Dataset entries
☆ ☆ ☆

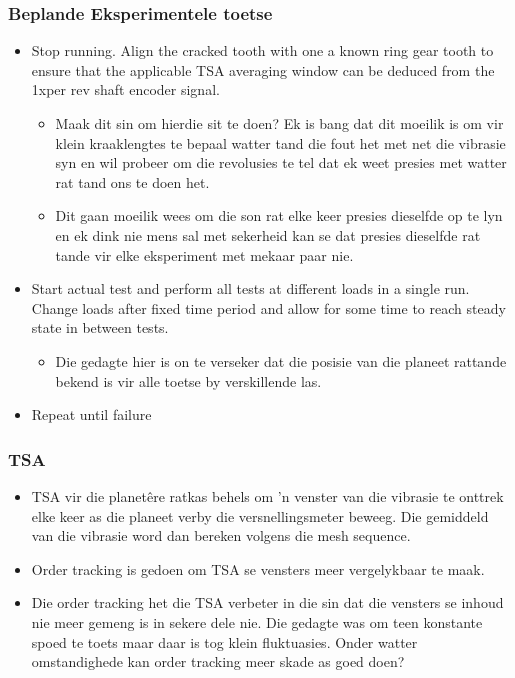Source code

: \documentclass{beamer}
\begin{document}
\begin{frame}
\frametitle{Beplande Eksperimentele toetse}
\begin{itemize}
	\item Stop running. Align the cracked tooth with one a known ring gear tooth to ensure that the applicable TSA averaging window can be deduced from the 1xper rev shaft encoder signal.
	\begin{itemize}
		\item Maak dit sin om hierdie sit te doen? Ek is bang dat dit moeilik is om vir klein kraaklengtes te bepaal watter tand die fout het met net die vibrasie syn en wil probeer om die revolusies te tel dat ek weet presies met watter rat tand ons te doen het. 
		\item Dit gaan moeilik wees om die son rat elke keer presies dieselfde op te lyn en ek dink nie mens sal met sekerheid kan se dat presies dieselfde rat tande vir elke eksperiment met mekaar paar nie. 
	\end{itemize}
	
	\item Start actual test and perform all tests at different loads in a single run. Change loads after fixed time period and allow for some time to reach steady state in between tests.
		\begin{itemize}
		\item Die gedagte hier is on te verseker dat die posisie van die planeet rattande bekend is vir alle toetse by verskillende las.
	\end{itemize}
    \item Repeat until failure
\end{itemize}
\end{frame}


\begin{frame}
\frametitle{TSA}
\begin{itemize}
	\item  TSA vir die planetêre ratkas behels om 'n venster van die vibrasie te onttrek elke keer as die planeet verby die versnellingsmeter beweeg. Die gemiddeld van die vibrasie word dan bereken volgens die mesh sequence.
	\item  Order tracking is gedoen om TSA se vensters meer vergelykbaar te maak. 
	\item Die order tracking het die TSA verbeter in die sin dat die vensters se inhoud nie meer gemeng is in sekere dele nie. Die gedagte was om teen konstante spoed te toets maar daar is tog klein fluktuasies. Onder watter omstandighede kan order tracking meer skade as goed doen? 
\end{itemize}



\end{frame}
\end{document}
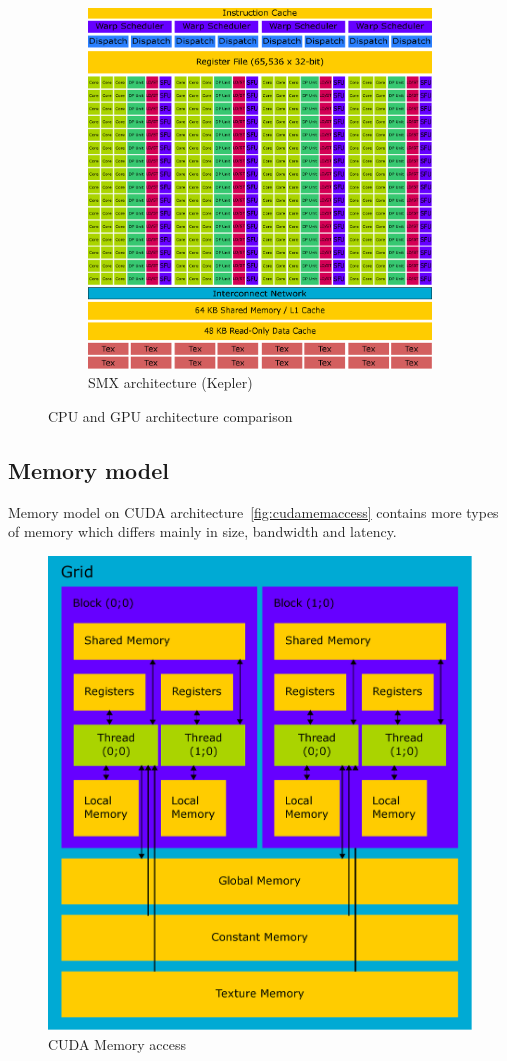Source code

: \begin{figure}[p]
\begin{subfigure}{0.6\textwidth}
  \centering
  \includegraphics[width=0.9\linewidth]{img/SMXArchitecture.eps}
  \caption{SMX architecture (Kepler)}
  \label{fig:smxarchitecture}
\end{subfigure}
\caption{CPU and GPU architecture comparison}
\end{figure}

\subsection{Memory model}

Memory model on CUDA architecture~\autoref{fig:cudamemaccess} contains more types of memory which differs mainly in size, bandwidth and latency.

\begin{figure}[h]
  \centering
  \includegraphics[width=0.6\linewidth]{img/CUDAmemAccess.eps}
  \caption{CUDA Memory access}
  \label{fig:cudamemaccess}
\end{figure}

☆ ☆ ☆

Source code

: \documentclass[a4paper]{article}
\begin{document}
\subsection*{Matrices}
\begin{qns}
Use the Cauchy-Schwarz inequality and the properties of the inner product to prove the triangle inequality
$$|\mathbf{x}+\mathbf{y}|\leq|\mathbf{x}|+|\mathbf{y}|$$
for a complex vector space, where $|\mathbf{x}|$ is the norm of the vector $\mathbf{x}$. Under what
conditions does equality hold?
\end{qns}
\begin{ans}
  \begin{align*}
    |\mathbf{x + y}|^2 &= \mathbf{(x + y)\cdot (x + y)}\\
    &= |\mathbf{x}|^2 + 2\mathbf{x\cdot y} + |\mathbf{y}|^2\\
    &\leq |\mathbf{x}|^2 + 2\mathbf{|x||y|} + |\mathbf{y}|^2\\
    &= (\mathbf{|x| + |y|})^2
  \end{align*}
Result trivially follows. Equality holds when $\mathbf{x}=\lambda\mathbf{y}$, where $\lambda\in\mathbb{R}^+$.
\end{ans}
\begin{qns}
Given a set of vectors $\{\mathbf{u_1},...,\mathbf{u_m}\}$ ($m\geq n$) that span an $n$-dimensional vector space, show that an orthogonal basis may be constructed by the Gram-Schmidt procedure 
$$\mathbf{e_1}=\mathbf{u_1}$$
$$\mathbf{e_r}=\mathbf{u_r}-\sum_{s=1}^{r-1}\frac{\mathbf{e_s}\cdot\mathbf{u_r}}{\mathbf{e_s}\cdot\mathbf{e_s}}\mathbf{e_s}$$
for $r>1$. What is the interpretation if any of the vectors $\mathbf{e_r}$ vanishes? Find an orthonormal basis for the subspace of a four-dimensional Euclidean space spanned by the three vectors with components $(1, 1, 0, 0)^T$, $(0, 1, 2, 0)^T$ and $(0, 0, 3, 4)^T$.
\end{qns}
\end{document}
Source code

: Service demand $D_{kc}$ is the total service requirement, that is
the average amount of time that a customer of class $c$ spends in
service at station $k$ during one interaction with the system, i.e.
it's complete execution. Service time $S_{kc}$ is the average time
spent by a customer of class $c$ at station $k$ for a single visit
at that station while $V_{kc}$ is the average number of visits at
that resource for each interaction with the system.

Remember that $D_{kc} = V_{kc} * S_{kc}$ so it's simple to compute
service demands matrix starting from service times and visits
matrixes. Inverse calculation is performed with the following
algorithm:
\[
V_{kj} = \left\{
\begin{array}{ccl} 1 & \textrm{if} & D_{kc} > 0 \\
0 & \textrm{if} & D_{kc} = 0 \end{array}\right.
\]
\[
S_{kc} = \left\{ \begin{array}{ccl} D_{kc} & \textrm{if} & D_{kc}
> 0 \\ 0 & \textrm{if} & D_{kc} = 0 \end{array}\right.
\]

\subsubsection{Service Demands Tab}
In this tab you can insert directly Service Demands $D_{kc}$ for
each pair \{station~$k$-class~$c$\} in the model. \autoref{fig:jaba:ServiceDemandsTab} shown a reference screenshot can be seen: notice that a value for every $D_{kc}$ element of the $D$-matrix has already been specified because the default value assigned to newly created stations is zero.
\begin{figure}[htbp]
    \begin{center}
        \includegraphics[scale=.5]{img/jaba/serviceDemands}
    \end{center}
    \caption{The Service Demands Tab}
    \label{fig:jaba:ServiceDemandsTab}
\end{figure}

☆ ☆ ☆

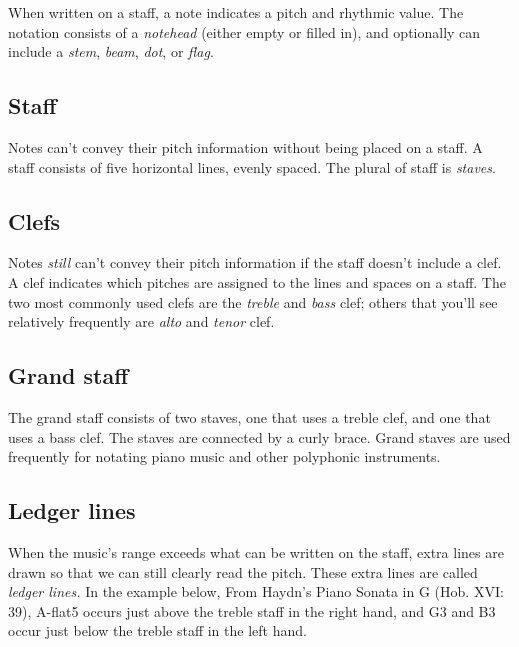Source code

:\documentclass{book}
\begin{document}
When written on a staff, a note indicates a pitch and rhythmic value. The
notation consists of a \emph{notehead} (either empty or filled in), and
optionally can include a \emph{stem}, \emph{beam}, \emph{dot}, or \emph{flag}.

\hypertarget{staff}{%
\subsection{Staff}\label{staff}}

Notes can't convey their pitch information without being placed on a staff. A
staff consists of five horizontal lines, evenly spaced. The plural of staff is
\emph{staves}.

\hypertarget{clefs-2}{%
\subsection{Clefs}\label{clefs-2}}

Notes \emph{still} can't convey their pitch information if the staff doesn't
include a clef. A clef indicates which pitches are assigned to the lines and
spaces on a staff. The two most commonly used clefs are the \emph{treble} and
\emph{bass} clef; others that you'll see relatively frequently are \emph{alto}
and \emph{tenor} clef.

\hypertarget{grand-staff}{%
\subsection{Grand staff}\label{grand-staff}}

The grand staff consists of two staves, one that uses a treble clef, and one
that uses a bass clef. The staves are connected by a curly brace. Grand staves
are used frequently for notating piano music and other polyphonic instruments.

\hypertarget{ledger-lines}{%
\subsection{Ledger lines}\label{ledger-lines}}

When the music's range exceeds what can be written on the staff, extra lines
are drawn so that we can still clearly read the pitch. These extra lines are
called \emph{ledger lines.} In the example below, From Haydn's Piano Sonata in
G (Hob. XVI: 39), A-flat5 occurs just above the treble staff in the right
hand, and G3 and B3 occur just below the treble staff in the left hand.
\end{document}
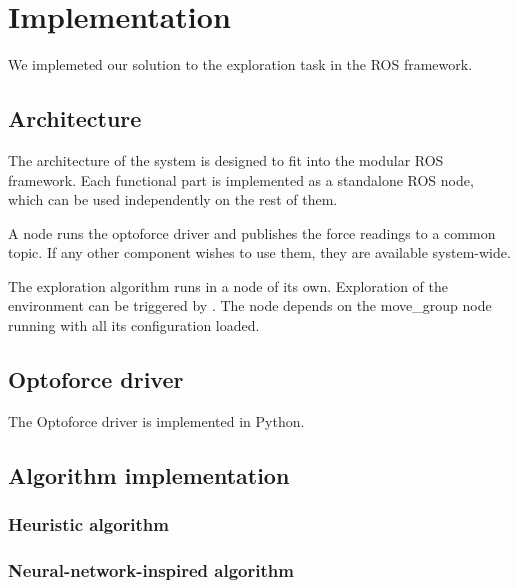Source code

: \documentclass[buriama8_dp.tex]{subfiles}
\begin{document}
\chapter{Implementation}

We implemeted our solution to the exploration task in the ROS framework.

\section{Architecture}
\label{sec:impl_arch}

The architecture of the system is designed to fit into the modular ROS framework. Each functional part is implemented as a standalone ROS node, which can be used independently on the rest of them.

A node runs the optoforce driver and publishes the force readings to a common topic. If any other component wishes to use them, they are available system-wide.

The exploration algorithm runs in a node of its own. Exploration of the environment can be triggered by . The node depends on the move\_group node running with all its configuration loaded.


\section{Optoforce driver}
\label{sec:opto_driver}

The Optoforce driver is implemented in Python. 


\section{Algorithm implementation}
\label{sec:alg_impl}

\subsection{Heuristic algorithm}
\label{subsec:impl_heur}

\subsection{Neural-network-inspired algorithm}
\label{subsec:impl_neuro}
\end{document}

☆ ☆ ☆

Your task is to retype the entries verbatim, starting with the line that holds "notation consists of" and stopping after the line that holds "are drawn so".

notation consists of a \emph{notehead} (either empty or filled in), and
optionally can include a \emph{stem}, \emph{beam}, \emph{dot}, or \emph{flag}.

\hypertarget{staff}{%
\subsection{Staff}\label{staff}}

Notes can't convey their pitch information without being placed on a staff. A
staff consists of five horizontal lines, evenly spaced. The plural of staff is
\emph{staves}.

\hypertarget{clefs-2}{%
\subsection{Clefs}\label{clefs-2}}

Notes \emph{still} can't convey their pitch information if the staff doesn't
include a clef. A clef indicates which pitches are assigned to the lines and
spaces on a staff. The two most commonly used clefs are the \emph{treble} and
\emph{bass} clef; others that you'll see relatively frequently are \emph{alto}
and \emph{tenor} clef.

\hypertarget{grand-staff}{%
\subsection{Grand staff}\label{grand-staff}}

The grand staff consists of two staves, one that uses a treble clef, and one
that uses a bass clef. The staves are connected by a curly brace. Grand staves
are used frequently for notating piano music and other polyphonic instruments.

\hypertarget{ledger-lines}{%
\subsection{Ledger lines}\label{ledger-lines}}

When the music's range exceeds what can be written on the staff, extra lines
are drawn so that we can still clearly read the pitch. These extra lines are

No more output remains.